Search isn’t Dead, but the Shape of it is Changing
Anthropic CEO Dario Amodei
A literal trillion-dollar question in AI is whether it will somehow disrupt search. The shape of search is changing because machines can answer questions in direct ways that traditional search results can’t. In some cases, a direct answer is a better experience for consumers. If some new platform could replace Google in the minds of consumers, it would be a trillion-dollar company.
But therein lies the challenge — replacing Google in the minds of consumers.
Google is so tightly integrated with consumers that we barely recognize it. It’s the default way many of us interface with the internet via search bars in Android and Apple phones, Chrome and Safari browsers, etc. To disrupt Google’s dominance in search requires some company to also disrupt Google’s vast distribution. That might prove harder than developing a better search experience driven by LLMs.
To the point of better product, Dario makes another statement that seems to be another point to Google maintaining its search dominance rather than losing it. The most valuable data for AI has two properties: It’s relevant to the specific situation and it’s not available anywhere else.
Google has collected decades of data on human interaction with search queries. They probably understand human intent better than any other company on the planet. There is a danger that OpenAI or someone else replaces Google, but if Google can turn their data advantage into a better, AI-enhanced search product with superior distribution, they’ll be hard to beat.

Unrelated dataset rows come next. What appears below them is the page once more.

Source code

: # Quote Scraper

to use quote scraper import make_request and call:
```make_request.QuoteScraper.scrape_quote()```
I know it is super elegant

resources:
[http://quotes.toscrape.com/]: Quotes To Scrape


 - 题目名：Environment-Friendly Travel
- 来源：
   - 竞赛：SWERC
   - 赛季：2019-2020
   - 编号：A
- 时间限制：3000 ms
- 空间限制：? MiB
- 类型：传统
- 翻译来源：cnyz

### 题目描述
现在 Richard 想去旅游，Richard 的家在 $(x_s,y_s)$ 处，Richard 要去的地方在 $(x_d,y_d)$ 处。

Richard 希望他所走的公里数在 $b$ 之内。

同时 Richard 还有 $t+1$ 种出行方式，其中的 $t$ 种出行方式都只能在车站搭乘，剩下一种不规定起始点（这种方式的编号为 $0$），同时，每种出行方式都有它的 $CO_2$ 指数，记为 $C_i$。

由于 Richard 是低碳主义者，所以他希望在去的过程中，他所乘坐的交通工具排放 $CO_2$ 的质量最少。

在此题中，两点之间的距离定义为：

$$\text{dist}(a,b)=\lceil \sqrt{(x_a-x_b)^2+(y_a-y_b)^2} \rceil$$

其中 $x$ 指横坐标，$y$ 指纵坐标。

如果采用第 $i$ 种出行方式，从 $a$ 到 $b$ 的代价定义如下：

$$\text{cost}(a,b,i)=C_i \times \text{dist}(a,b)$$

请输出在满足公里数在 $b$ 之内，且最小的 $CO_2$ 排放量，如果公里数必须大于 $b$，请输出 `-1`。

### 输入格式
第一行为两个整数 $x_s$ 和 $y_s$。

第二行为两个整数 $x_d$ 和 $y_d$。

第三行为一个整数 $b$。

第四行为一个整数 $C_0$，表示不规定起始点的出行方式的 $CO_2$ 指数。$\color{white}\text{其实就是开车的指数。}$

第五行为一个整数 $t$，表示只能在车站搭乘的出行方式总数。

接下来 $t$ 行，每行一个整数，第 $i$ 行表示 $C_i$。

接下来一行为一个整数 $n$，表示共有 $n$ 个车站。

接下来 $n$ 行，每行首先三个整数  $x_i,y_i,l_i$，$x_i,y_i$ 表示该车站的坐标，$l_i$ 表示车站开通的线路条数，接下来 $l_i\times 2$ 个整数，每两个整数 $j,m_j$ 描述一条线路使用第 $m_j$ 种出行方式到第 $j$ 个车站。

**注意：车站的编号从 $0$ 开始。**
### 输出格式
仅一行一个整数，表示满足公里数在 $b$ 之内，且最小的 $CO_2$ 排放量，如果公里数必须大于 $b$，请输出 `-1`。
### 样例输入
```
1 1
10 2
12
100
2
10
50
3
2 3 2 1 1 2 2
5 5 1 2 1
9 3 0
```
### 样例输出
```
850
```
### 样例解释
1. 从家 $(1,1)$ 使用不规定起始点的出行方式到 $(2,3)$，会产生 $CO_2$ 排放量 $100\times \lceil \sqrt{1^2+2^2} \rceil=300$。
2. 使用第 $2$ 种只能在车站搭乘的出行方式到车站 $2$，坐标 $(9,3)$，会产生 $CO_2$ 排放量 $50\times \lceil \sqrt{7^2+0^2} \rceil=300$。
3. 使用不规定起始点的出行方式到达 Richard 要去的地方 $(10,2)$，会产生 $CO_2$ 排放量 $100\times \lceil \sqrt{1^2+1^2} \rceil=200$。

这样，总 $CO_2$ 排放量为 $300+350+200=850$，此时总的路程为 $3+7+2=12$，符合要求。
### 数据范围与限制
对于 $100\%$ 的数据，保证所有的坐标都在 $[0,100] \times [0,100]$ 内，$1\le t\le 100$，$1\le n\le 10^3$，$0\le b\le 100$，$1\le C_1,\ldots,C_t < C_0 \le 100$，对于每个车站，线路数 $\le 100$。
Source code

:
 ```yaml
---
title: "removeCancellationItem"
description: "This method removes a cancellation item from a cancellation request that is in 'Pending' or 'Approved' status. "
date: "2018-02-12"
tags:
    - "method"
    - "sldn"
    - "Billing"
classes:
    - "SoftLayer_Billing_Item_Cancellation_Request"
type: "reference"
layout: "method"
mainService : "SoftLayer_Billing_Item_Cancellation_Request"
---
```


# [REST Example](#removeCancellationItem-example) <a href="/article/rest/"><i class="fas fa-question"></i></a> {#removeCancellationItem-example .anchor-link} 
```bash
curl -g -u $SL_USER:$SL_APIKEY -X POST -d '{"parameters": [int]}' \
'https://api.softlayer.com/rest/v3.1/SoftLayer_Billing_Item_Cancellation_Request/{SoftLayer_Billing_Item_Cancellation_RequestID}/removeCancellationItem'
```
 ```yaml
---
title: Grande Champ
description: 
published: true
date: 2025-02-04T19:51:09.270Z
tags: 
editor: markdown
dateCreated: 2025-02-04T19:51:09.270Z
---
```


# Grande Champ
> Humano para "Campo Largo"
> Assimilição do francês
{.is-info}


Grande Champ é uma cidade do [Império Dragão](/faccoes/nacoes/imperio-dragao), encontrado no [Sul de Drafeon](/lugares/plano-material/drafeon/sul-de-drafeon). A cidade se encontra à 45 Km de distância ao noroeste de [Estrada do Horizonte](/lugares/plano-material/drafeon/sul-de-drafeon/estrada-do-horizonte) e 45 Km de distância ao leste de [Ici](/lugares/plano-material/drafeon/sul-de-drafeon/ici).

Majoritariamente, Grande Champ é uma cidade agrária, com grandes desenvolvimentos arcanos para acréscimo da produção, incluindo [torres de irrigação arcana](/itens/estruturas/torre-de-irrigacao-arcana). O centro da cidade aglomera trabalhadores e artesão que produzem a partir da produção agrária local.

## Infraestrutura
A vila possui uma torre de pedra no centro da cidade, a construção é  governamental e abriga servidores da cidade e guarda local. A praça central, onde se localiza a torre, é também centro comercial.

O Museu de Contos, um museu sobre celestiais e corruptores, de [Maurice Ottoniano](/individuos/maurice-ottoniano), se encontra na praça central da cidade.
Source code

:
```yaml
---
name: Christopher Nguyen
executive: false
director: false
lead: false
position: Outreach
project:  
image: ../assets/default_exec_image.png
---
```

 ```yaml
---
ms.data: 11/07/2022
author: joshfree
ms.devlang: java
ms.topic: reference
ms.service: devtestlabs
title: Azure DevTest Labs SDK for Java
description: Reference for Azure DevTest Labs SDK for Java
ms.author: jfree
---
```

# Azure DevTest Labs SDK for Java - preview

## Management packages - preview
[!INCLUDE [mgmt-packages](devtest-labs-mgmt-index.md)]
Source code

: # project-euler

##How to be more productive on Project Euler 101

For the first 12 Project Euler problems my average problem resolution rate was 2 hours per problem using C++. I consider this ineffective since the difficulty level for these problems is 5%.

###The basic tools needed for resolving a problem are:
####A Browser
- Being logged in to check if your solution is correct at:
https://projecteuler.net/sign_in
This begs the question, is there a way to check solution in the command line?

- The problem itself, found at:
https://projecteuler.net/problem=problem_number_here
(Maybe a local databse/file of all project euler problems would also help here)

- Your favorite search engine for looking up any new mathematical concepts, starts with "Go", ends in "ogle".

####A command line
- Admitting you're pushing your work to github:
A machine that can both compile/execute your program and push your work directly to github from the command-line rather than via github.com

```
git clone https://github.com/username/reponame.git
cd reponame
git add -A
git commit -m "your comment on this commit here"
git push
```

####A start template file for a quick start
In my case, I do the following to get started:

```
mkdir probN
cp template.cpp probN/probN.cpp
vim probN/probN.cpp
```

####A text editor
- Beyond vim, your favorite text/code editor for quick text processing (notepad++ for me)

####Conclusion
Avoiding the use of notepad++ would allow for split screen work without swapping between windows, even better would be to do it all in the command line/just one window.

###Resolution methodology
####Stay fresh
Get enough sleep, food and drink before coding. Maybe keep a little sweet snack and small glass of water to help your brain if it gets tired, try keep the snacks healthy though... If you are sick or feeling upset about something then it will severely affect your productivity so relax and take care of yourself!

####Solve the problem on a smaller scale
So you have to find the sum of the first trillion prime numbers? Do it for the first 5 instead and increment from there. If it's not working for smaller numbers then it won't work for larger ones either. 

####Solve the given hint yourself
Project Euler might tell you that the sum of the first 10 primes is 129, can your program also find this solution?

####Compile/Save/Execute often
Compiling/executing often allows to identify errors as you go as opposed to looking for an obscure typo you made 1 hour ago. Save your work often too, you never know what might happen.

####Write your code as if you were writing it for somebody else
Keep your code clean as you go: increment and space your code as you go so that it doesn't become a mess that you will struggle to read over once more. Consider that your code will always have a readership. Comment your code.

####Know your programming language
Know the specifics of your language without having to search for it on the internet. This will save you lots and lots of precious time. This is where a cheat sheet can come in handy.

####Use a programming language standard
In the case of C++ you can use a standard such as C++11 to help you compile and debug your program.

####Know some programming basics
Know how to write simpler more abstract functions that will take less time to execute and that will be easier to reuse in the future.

Statistical Understanding of the World is Understanding
OpenAI Chief Scientist Ilya Sutskever
A frequent criticism of current AI models is that they don’t understand the world as humans do. Rather, AIs are just statistical prediction tools that can’t compete with humans.
Sutskever argues the distinction between machine and human understanding may be incorrect. Paraphrasing him from a few different interviews, to predict is to “understand.” One cannot make useful predictions without a form of understanding. For an AI model to make a correct prediction, it must understand some underlying reality of what led to the current state. It could be argued that the machine has some level of understanding about how the world created the statistics with which it is dealing. The machine may not be able to express that understanding as a human, but it understands something well enough to predict.
This is an important idea as investors consider the opportunities in AI. To believe we need human equivalent systems for machines to provide massive value through intelligence is misguided. It may be the case that most of the investment returns from AI breakthroughs happen well before we ever get to AGI. Don’t wait for human level understanding to make bets. Statistical understanding is enough.
Bonus idea from Sutskever: Hardware isn’t a current limitation. He said, sure, he wishes that hardware were cheaper or that the memory processor bandwidth was better (see memory-in-compute solutions), but hardware is not creating a limitation for OpenAI’s current approaches.
AI begs so many big questions. Even the experts have differing opinions on many of them from the importance of AI understanding the world to the state of hardware. For all the possibilities of what AI might bring, there’s one thing I’m certain of — AI will create a tremendous collision between the change brought by paradigm shifting technology and the stasis of human nature. When change and stasis collide, it creates persistent growth opportunities that bring extraordinary investment returns.